Start of DATA FOR THIS EXERCISE

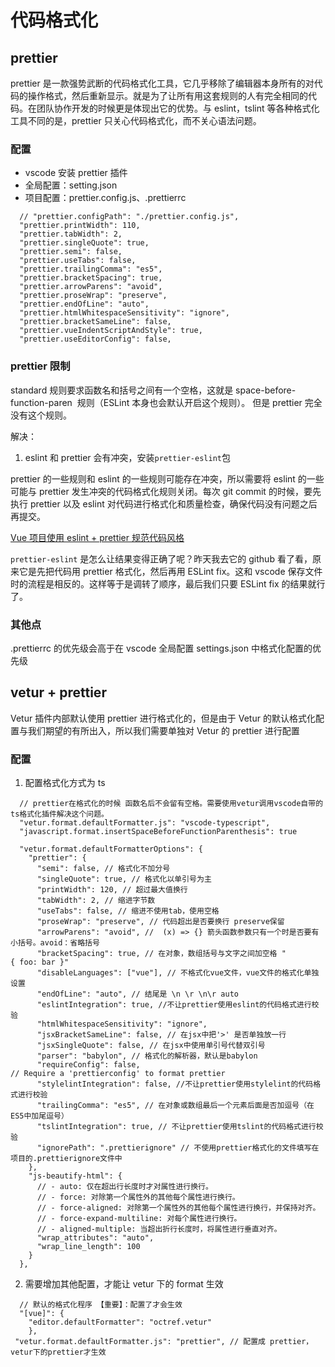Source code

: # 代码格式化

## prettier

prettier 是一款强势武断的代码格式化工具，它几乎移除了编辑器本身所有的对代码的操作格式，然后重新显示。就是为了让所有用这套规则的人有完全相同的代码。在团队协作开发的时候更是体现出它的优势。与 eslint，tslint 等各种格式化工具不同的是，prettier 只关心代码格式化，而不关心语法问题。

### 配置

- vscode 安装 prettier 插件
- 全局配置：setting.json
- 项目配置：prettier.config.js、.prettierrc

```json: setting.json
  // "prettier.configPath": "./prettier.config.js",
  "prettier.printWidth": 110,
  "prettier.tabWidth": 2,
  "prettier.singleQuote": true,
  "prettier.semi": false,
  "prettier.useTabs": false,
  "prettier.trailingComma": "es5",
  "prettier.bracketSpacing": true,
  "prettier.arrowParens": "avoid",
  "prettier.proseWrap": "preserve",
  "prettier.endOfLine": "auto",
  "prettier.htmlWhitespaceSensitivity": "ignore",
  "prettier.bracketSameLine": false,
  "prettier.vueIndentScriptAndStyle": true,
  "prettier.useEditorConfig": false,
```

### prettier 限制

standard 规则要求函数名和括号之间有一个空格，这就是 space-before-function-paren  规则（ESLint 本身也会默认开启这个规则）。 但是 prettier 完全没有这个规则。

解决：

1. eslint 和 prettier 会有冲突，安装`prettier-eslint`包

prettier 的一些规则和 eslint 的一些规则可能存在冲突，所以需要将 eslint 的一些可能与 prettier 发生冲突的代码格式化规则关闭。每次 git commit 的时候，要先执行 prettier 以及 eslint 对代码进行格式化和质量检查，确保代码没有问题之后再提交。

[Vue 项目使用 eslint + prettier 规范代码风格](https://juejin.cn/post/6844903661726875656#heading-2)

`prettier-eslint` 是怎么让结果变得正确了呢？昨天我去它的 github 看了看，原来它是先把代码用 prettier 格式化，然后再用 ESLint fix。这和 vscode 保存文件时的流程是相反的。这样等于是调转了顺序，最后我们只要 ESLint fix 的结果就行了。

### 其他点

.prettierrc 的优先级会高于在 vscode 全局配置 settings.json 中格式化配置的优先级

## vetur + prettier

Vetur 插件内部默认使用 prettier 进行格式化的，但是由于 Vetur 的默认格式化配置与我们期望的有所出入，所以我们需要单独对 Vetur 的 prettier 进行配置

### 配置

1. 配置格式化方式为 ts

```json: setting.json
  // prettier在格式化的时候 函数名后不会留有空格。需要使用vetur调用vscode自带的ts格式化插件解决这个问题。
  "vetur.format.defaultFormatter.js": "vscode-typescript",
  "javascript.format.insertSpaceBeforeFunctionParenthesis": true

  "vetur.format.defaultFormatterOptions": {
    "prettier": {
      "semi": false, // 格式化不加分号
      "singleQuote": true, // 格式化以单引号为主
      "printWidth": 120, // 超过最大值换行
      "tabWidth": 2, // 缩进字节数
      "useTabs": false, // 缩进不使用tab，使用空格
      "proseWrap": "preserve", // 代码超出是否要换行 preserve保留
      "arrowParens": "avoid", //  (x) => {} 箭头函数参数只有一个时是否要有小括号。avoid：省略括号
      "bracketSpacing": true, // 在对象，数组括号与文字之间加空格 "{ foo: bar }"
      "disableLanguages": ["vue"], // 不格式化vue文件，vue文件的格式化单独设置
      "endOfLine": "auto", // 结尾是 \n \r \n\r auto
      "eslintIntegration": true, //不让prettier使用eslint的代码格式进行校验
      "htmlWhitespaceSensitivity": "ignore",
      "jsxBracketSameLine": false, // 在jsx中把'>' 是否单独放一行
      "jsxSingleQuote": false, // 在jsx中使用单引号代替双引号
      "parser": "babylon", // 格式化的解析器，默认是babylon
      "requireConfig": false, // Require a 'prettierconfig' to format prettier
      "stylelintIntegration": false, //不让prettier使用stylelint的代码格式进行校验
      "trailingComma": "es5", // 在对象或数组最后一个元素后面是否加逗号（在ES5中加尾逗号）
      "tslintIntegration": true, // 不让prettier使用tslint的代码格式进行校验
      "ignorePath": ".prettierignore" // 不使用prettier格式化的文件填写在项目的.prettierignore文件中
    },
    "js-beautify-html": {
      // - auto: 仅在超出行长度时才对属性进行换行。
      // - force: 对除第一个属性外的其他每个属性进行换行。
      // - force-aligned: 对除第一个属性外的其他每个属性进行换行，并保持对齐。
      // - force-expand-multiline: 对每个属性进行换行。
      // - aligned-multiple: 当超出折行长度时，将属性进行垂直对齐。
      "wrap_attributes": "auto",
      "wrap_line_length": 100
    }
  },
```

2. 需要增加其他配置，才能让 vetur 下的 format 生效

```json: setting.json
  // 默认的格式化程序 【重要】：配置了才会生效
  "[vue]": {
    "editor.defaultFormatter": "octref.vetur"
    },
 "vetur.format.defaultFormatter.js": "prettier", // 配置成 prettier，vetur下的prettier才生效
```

End of DATA FOR THIS EXERCISE

WHAT YOU SHOULD DO
Without the pictures, print all of the records exactly.

WRITTEN SOLUTION
Source code

: # 代码格式化

## prettier

prettier 是一款强势武断的代码格式化工具，它几乎移除了编辑器本身所有的对代码的操作格式，然后重新显示。就是为了让所有用这套规则的人有完全相同的代码。在团队协作开发的时候更是体现出它的优势。与 eslint，tslint 等各种格式化工具不同的是，prettier 只关心代码格式化，而不关心语法问题。

### 配置

- vscode 安装 prettier 插件
- 全局配置：setting.json
- 项目配置：prettier.config.js、.prettierrc

```json: setting.json
  // "prettier.configPath": "./prettier.config.js",
  "prettier.printWidth": 110,
  "prettier.tabWidth": 2,
  "prettier.singleQuote": true,
  "prettier.semi": false,
  "prettier.useTabs": false,
  "prettier.trailingComma": "es5",
  "prettier.bracketSpacing": true,
  "prettier.arrowParens": "avoid",
  "prettier.proseWrap": "preserve",
  "prettier.endOfLine": "auto",
  "prettier.htmlWhitespaceSensitivity": "ignore",
  "prettier.bracketSameLine": false,
  "prettier.vueIndentScriptAndStyle": true,
  "prettier.useEditorConfig": false,
```

### prettier 限制

standard 规则要求函数名和括号之间有一个空格，这就是 space-before-function-paren  规则（ESLint 本身也会默认开启这个规则）。 但是 prettier 完全没有这个规则。

解决：

1. eslint 和 prettier 会有冲突，安装`prettier-eslint`包

prettier 的一些规则和 eslint 的一些规则可能存在冲突，所以需要将 eslint 的一些可能与 prettier 发生冲突的代码格式化规则关闭。每次 git commit 的时候，要先执行 prettier 以及 eslint 对代码进行格式化和质量检查，确保代码没有问题之后再提交。

[Vue 项目使用 eslint + prettier 规范代码风格](https://juejin.cn/post/6844903661726875656#heading-2)

`prettier-eslint` 是怎么让结果变得正确了呢？昨天我去它的 github 看了看，原来它是先把代码用 prettier 格式化，然后再用 ESLint fix。这和 vscode 保存文件时的流程是相反的。这样等于是调转了顺序，最后我们只要 ESLint fix 的结果就行了。

### 其他点

.prettierrc 的优先级会高于在 vscode 全局配置 settings.json 中格式化配置的优先级

## vetur + prettier

Vetur 插件内部默认使用 prettier 进行格式化的，但是由于 Vetur 的默认格式化配置与我们期望的有所出入，所以我们需要单独对 Vetur 的 prettier 进行配置

### 配置

1. 配置格式化方式为 ts

```json: setting.json
  // prettier在格式化的时候 函数名后不会留有空格。需要使用vetur调用vscode自带的ts格式化插件解决这个问题。
  "vetur.format.defaultFormatter.js": "vscode-typescript",
  "javascript.format.insertSpaceBeforeFunctionParenthesis": true

  "vetur.format.defaultFormatterOptions": {
    "prettier": {
      "semi": false, // 格式化不加分号
      "singleQuote": true, // 格式化以单引号为主
      "printWidth": 120, // 超过最大值换行
      "tabWidth": 2, // 缩进字节数
      "useTabs": false, // 缩进不使用tab，使用空格
      "proseWrap": "preserve", // 代码超出是否要换行 preserve保留
      "arrowParens": "avoid", //  (x) => {} 箭头函数参数只有一个时是否要有小括号。avoid：省略括号
      "bracketSpacing": true, // 在对象，数组括号与文字之间加空格 "{ foo: bar }"
      "disableLanguages": ["vue"], // 不格式化vue文件，vue文件的格式化单独设置
      "endOfLine": "auto", // 结尾是 \n \r \n\r auto
      "eslintIntegration": true, //不让prettier使用eslint的代码格式进行校验
      "htmlWhitespaceSensitivity": "ignore",
      "jsxBracketSameLine": false, // 在jsx中把'>' 是否单独放一行
      "jsxSingleQuote": false, // 在jsx中使用单引号代替双引号
      "parser": "babylon", // 格式化的解析器，默认是babylon
      "requireConfig": false, // Require a 'prettierconfig' to format prettier
      "stylelintIntegration": false, //不让prettier使用stylelint的代码格式进行校验
      "trailingComma": "es5", // 在对象或数组最后一个元素后面是否加逗号（在ES5中加尾逗号）
      "tslintIntegration": true, // 不让prettier使用tslint的代码格式进行校验
      "ignorePath": ".prettierignore" // 不使用prettier格式化的文件填写在项目的.prettierignore文件中
    },
    "js-beautify-html": {
      // - auto: 仅在超出行长度时才对属性进行换行。
      // - force: 对除第一个属性外的其他每个属性进行换行。
      // - force-aligned: 对除第一个属性外的其他每个属性进行换行，并保持对齐。
      // - force-expand-multiline: 对每个属性进行换行。
      // - aligned-multiple: 当超出折行长度时，将属性进行垂直对齐。
      "wrap_attributes": "auto",
      "wrap_line_length": 100
    }
  },
```

2. 需要增加其他配置，才能让 vetur 下的 format 生效

```json: setting.json
  // 默认的格式化程序 【重要】：配置了才会生效
  "[vue]": {
    "editor.defaultFormatter": "octref.vetur"
    },
 "vetur.format.defaultFormatter.js": "prettier", // 配置成 prettier，vetur下的prettier才生效
```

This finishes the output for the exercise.